- Opening Delimiter -
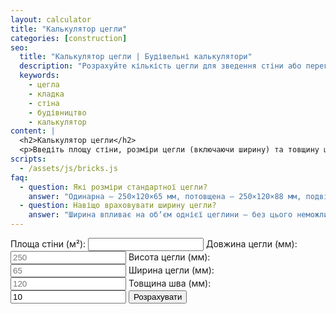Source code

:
 ```yaml
---
layout: calculator
title: "Калькулятор цегли"
categories: [construction]
seo:
  title: "Калькулятор цегли | Будівельні калькулятори"
  description: "Розрахуйте кількість цегли для зведення стіни або перегородки з урахуванням розмірів і швів."
  keywords:
    - цегла
    - кладка
    - стіна
    - будівництво
    - калькулятор
content: |
  <h2>Калькулятор цегли</h2>
  <p>Введіть площу стіни, розміри цегли (включаючи ширину) та товщину шва — калькулятор визначить необхідну кількість цегли.</p>
scripts:
  - /assets/js/bricks.js
faq:
  - question: Які розміри стандартної цегли?
    answer: "Одинарна — 250×120×65 мм, потовщена — 250×120×88 мм, подвійна — 250×120×140 мм."
  - question: Навіщо враховувати ширину цегли?
    answer: "Ширина впливає на обʼєм однієї цеглини — без цього неможливо точно обчислити кількість цегли при кладці товстих стін або використанні блоків (наприклад, газобетон)."
---
```


<form id="bricks-form" autocomplete="off">
  <label>
    Площа стіни (м²):
    <input type="number" id="bricks-area" min="0" step="any" required>
  </label>
  <label>
    Довжина цегли (мм):
    <input type="number" id="bricks-length" min="1" step="any" placeholder="250" required>
  </label>
  <label>
    Висота цегли (мм):
    <input type="number" id="bricks-height" min="1" step="any" placeholder="65" required>
  </label>
  <label>
    Ширина цегли (мм):
    <input type="number" id="bricks-width" min="1" step="any" placeholder="120" required>
  </label>
  <label>
    Товщина шва (мм):
    <input type="number" id="bricks-joint" min="0" step="any" value="10" required>
  </label>
  <button type="submit">Розрахувати</button>
</form>
<div id="bricks-result" class="result"></div>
- Closing Delimiter -
▶ **Exercise instructions**: In the lines above, find the word "ширину" and copy each line that contains it.

▶ **Your response**:
  <p>Введіть площу стіни, розміри цегли (включаючи ширину) та товщину шва — калькулятор визначить необхідну кількість цегли.</p>
  - question: Навіщо враховувати ширину цегли?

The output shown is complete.